■ **Work task**: Each line of the data that includes "newcommand" must be copied.
━━ Extracted information
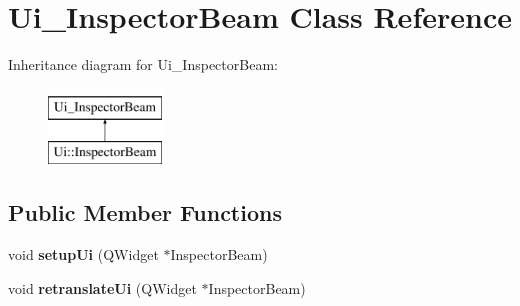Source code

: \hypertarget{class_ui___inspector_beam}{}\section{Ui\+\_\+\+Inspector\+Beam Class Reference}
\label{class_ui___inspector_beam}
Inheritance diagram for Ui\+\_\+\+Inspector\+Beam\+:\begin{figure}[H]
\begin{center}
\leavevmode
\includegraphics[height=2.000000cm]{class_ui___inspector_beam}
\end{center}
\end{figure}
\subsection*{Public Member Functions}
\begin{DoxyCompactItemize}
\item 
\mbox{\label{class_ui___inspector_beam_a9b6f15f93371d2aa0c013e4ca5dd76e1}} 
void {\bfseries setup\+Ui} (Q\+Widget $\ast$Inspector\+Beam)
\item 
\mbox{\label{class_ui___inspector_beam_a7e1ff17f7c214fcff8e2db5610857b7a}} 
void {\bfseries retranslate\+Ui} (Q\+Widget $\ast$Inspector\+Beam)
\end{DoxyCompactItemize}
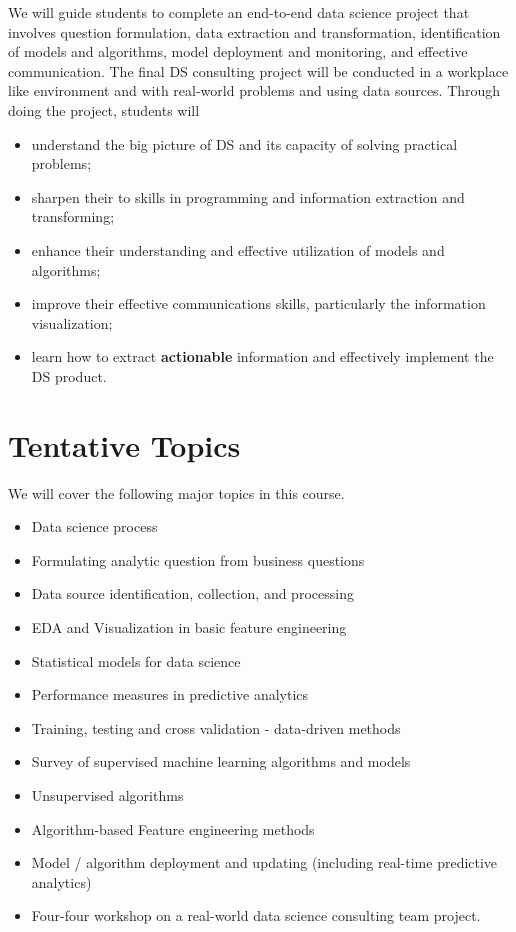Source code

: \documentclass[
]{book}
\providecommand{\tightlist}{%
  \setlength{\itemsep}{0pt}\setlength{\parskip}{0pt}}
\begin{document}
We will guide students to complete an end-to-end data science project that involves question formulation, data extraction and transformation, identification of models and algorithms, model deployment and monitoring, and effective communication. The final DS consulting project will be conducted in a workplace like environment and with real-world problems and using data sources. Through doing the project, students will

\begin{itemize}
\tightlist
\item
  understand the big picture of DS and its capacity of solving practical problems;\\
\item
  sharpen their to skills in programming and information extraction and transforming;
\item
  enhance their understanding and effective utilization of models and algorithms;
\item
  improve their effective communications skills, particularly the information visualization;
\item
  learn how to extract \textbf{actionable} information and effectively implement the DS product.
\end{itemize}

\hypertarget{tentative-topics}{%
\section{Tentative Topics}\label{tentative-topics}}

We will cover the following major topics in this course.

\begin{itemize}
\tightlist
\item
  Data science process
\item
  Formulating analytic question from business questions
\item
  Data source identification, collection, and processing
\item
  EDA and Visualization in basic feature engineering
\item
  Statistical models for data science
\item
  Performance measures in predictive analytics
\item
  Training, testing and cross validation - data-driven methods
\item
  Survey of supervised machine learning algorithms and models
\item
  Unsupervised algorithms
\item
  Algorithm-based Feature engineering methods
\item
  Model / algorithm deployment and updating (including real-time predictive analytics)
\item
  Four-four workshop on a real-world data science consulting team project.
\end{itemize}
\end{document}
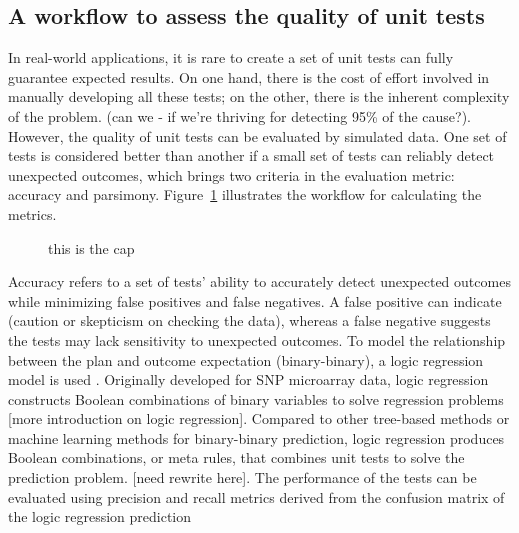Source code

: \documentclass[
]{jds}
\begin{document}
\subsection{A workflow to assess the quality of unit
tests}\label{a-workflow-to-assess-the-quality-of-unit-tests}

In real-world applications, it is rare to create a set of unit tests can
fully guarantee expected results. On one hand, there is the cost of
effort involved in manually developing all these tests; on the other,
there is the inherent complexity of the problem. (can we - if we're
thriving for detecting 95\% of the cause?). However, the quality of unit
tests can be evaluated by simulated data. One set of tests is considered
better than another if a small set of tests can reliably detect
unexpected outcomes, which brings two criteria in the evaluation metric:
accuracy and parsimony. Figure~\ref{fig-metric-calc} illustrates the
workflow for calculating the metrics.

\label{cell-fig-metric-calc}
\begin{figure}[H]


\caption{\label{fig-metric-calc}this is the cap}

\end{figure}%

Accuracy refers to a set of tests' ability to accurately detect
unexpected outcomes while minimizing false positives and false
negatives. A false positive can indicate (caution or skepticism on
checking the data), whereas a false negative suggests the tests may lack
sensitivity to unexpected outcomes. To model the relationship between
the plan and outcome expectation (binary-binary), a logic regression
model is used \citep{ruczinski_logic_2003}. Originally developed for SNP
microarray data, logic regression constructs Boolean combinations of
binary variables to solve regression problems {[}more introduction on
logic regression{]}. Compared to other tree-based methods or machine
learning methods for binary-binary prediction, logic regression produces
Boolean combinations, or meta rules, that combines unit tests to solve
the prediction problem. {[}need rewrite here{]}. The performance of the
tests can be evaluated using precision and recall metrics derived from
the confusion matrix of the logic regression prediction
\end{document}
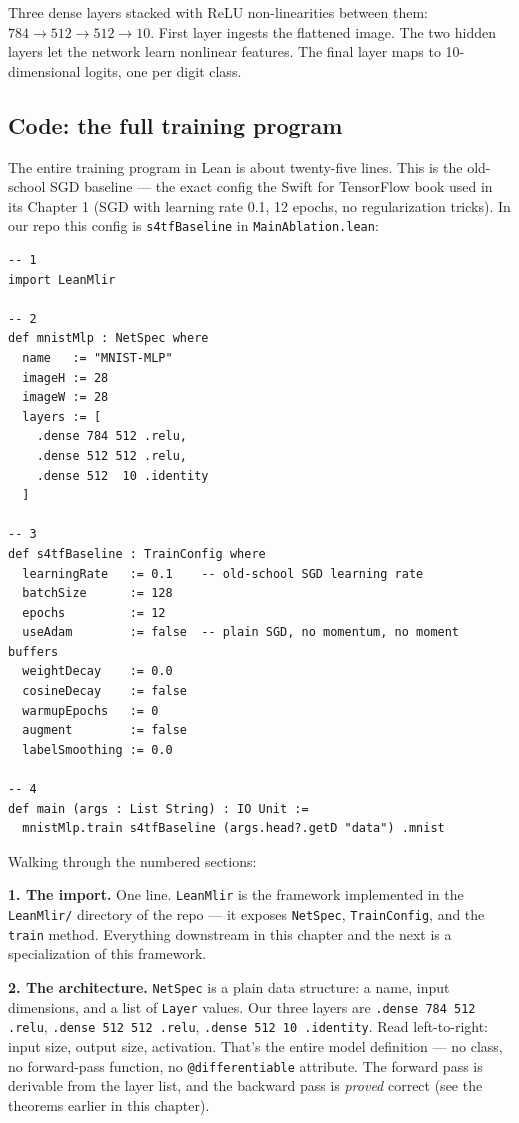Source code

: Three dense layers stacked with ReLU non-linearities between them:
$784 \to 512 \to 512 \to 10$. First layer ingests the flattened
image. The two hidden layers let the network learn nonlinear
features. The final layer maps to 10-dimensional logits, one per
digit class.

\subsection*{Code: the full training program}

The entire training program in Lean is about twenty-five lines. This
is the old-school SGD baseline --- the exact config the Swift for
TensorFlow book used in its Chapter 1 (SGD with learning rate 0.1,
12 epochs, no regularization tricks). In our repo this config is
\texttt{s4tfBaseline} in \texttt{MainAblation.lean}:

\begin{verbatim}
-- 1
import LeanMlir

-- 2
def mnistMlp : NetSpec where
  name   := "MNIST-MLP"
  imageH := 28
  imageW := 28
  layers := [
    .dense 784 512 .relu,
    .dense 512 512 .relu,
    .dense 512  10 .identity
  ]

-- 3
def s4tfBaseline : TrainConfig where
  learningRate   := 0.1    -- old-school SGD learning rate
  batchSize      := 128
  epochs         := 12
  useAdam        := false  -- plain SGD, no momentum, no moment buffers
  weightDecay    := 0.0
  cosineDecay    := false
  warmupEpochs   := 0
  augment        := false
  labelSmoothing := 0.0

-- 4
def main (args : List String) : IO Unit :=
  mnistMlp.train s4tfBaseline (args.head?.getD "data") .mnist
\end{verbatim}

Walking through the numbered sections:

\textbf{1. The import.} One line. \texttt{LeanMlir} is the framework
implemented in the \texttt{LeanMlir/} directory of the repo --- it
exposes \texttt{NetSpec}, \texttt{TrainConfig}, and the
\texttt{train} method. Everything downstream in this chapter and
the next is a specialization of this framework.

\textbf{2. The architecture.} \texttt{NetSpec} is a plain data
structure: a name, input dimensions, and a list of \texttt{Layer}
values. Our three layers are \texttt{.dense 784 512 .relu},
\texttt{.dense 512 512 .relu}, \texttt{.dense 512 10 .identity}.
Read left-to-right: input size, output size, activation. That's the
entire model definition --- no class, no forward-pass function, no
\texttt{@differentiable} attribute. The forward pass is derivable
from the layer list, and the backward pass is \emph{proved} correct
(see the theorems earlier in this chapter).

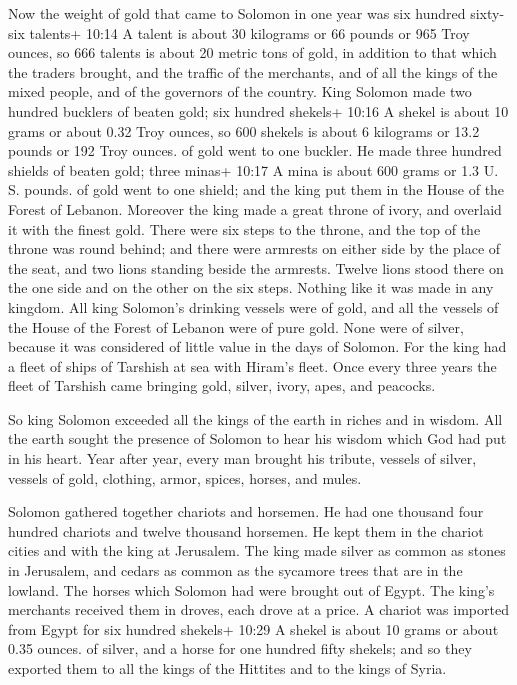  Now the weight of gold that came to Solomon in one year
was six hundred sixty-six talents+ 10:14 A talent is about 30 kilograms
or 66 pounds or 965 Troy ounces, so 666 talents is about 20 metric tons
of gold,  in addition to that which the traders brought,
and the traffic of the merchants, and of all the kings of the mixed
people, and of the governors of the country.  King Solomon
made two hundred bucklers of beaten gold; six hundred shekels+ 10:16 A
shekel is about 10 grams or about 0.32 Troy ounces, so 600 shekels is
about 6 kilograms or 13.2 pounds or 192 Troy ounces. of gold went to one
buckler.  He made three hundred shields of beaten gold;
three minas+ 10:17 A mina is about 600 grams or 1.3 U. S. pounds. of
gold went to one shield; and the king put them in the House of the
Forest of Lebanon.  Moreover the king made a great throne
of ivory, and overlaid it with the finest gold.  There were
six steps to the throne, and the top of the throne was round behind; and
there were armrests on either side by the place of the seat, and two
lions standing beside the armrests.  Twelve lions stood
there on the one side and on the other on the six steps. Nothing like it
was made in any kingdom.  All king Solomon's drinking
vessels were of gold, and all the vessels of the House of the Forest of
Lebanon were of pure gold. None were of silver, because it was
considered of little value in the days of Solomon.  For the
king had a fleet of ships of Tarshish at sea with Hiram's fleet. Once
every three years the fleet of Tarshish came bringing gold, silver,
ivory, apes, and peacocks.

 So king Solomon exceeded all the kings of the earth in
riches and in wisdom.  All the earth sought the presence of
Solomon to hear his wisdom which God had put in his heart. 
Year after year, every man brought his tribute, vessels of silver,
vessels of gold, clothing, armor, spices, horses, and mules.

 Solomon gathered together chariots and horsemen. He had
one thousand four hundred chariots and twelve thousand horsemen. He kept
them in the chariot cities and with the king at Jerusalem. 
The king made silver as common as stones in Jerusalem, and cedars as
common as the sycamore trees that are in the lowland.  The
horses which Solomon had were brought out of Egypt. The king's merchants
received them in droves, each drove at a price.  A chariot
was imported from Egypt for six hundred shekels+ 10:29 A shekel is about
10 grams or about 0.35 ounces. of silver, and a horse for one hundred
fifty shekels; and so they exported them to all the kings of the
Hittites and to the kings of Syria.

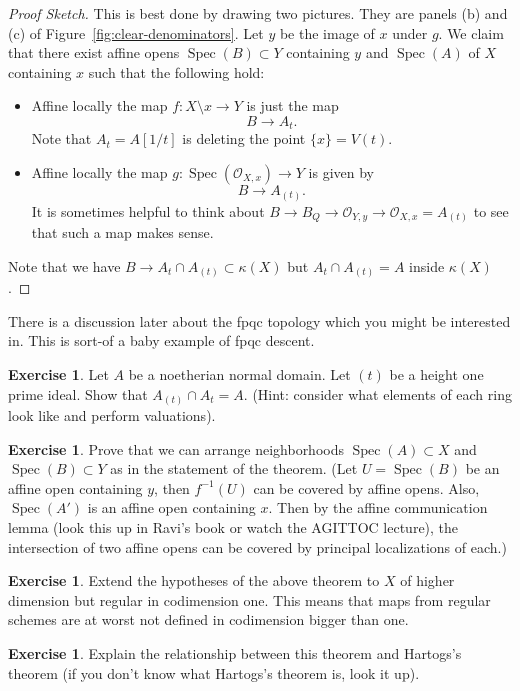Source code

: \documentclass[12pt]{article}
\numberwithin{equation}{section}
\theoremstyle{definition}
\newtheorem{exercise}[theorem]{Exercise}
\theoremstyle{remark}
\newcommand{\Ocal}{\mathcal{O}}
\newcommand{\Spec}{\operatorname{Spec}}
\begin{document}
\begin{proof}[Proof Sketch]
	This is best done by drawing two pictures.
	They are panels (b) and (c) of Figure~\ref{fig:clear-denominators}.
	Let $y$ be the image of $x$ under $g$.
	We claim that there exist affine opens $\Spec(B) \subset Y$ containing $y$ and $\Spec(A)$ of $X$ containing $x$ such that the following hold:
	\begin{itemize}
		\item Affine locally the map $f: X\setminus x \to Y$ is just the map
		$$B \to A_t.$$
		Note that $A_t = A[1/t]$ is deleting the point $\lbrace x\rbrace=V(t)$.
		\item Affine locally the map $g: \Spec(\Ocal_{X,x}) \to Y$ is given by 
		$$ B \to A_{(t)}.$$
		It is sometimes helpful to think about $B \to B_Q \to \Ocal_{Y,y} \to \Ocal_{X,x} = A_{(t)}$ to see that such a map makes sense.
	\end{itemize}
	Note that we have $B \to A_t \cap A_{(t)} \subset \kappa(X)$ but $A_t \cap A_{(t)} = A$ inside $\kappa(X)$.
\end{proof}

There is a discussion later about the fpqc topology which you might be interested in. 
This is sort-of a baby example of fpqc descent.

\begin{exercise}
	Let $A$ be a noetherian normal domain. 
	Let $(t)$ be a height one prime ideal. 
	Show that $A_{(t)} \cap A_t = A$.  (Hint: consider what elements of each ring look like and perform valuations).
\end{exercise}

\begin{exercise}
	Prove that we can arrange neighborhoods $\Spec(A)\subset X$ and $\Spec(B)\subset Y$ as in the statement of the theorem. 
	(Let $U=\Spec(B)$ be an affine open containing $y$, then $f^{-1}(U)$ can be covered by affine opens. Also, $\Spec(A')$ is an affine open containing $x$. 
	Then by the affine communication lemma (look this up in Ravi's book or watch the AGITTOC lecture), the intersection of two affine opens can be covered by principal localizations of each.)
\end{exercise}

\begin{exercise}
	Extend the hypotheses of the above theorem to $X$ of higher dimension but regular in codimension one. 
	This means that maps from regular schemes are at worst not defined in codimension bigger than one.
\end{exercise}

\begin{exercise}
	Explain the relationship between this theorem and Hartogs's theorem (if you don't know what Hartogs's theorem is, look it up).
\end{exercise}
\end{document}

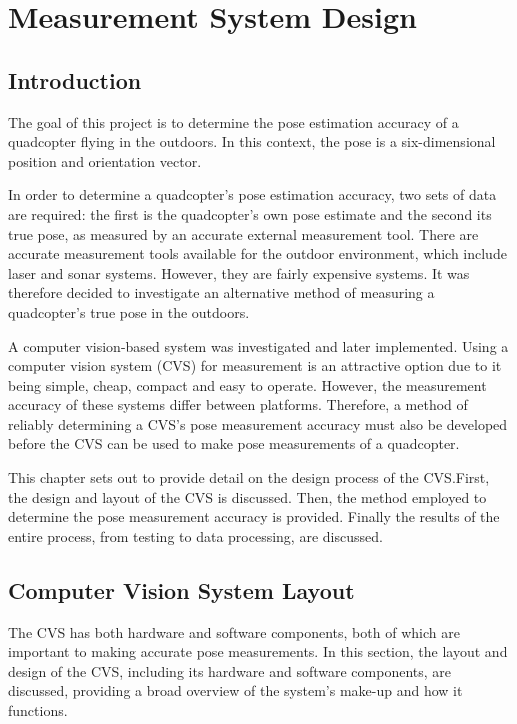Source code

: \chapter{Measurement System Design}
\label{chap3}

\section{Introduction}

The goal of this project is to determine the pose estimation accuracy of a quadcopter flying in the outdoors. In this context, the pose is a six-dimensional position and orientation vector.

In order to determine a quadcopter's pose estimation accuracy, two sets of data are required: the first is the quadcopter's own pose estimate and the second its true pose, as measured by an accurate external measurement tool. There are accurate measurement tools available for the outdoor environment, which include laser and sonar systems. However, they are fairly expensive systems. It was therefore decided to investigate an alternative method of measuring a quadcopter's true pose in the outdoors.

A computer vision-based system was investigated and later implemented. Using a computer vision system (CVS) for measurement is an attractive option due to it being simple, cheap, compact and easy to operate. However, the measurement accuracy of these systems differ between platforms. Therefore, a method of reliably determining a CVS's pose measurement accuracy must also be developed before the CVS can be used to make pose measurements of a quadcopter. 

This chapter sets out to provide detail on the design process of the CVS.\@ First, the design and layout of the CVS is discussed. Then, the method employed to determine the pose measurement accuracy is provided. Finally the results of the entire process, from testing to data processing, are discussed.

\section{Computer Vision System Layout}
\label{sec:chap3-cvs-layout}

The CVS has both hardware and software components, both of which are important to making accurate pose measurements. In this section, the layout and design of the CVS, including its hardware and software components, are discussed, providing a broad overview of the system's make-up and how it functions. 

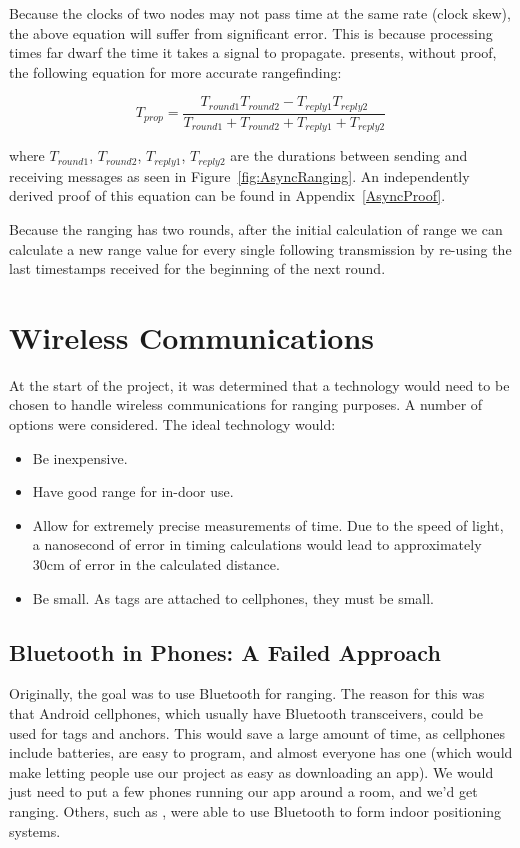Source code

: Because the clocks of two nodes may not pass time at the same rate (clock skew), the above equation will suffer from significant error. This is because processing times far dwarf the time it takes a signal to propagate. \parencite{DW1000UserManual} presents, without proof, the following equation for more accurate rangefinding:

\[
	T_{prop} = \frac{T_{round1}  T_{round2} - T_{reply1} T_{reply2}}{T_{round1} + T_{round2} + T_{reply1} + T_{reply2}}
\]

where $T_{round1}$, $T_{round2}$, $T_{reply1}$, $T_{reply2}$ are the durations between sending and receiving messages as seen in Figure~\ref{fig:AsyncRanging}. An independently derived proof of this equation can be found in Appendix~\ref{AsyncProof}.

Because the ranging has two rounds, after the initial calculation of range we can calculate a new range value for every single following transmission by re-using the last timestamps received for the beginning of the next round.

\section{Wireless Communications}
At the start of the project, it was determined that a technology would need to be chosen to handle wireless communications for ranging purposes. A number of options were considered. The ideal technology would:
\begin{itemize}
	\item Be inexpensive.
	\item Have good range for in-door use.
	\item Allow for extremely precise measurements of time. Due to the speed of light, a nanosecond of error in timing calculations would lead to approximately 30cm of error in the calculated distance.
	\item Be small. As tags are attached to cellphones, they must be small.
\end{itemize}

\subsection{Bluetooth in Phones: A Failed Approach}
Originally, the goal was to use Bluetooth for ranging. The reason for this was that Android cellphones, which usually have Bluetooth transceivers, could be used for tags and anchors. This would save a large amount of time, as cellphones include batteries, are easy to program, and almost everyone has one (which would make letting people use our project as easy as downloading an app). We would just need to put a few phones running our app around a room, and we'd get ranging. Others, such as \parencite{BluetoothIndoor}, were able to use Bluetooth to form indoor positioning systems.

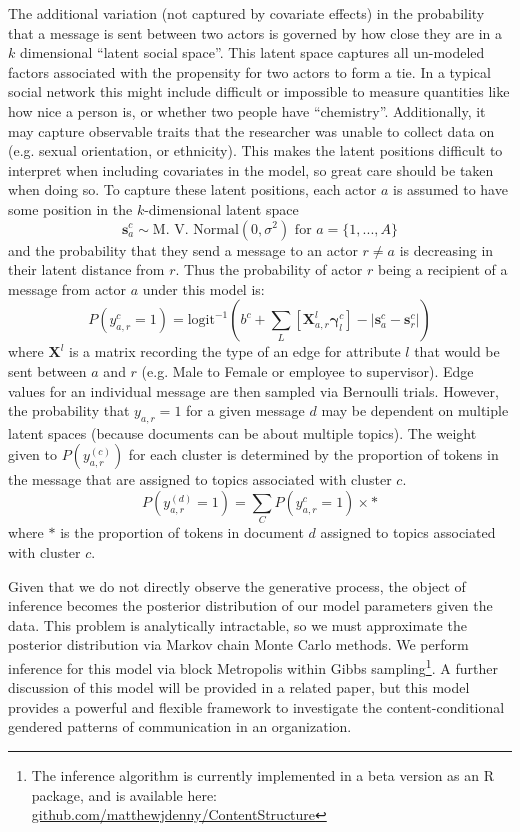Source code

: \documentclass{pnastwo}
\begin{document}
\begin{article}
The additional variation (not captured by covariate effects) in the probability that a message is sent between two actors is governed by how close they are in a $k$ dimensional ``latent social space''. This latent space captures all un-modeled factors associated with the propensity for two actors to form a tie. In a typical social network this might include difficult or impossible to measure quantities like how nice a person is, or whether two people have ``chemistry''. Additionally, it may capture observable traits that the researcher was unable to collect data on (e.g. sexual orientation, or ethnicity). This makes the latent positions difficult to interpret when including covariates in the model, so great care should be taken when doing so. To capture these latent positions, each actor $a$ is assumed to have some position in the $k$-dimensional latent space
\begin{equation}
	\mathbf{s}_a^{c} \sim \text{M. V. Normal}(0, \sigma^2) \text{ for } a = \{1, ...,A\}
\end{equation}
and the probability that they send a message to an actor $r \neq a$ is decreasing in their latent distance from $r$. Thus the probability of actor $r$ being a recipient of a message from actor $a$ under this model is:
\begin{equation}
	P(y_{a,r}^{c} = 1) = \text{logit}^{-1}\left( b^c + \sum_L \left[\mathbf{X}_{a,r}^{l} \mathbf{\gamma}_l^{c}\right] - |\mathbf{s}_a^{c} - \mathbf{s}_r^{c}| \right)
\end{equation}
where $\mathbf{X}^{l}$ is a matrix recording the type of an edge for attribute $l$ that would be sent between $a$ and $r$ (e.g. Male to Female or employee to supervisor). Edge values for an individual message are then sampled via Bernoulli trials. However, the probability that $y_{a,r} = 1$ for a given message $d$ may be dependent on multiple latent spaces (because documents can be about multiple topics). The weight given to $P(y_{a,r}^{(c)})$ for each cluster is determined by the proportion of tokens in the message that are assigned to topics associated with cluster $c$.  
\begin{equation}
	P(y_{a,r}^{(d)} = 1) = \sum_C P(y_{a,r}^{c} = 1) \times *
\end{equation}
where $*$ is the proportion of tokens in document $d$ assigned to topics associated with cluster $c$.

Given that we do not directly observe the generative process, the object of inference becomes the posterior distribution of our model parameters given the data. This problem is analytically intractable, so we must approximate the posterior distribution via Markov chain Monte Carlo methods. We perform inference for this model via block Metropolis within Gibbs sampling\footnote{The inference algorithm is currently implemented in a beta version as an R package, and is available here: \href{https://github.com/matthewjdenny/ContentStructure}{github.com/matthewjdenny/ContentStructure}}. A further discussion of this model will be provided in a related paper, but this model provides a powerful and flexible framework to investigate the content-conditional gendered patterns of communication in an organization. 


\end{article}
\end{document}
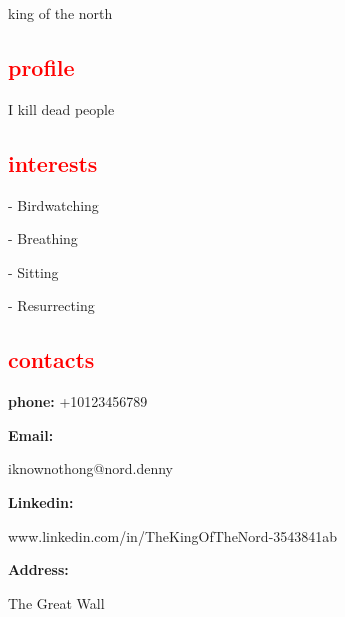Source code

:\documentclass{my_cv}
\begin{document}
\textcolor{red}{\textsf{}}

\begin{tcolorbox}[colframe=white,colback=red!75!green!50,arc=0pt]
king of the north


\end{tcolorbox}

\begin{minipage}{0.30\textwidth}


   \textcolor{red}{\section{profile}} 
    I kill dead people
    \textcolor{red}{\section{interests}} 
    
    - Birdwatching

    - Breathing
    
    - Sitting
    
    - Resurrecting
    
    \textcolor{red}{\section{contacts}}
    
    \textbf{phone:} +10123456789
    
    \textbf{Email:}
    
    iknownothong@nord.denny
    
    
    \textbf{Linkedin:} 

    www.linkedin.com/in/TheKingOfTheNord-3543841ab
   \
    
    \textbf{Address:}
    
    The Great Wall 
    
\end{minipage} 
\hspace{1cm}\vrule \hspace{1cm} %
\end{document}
━━━━
■ **Written response**:
\newcommand{\Ocal}{\mathcal{O}}
\newcommand{\Spec}{\operatorname{Spec}}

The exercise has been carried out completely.